Question #2e00d

1 Answer
Nov 3, 2017

5 L

Explanation:

Let's call the number of liters we'll need of the 10% solution n. Adding 10 L of the 4% solution, we end up with n+10 L of the desired 6% solution. Using those expressions, let's take a look at our problem statement in English, and then translate that into a mathematical statement.

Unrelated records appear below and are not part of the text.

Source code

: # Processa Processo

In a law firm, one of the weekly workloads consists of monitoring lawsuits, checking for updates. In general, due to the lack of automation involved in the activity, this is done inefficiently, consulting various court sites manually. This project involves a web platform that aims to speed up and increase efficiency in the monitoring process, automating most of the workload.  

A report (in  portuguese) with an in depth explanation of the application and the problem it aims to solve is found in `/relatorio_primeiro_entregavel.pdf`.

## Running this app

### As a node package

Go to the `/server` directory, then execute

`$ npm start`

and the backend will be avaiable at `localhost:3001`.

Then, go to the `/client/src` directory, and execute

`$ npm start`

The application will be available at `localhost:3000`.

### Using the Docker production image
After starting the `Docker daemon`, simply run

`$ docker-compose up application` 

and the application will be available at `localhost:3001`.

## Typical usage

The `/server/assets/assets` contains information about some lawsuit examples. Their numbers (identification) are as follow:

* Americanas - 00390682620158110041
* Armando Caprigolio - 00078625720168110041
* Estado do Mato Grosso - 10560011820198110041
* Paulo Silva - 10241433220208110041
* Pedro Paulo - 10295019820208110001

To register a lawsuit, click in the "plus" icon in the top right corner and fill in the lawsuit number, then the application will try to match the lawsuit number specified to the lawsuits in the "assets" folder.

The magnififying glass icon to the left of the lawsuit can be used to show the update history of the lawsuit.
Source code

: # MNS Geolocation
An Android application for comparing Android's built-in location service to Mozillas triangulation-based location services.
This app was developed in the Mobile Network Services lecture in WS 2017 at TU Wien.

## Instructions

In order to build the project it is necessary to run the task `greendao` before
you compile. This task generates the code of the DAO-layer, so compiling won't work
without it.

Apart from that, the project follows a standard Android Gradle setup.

Here's our statement in English:

"Mixing n L of 10% solution and 10 L of 4% solution yields n+10 L of 6% solution."

To turn that into math:

  • We can rewrite "Mixing n L of 10% solution and 10 L of 4% solution" as an expression adding n*0.1 (n L of 10% solution) and 10*0.04 (10 L of 4% solution), obtaining the expression n*0.1+10*0.04
  • This expression will "yield", or be equal to, (n+10)*0.06 (n+10 L of 6% solution).

Putting that all together, we get the equation n*0.1+10*0.04=(n+10)*0.06, which we can then solve for n. Let's do that.

First, we can simplify 10*0.04 on the left side to get 0.4, and we can distribute on the right:

n*0.1+0.4=n*0.06+10*0.06

Let's multiply 10*0.06 on the right side and rearrange n*0.1 and n*0.06 to make the notation a little more familiar:

0.1n+0.4=0.06n+0.6

Subtract 0.4 from both sides:

0.1n=0.06n+0.2

Subtract 0.06n from both sides:

0.04n=0.2

And divide both sides by 0.04:

n=5

So, we'll need 5 L of 10% solution to give us our desired 6% concentration.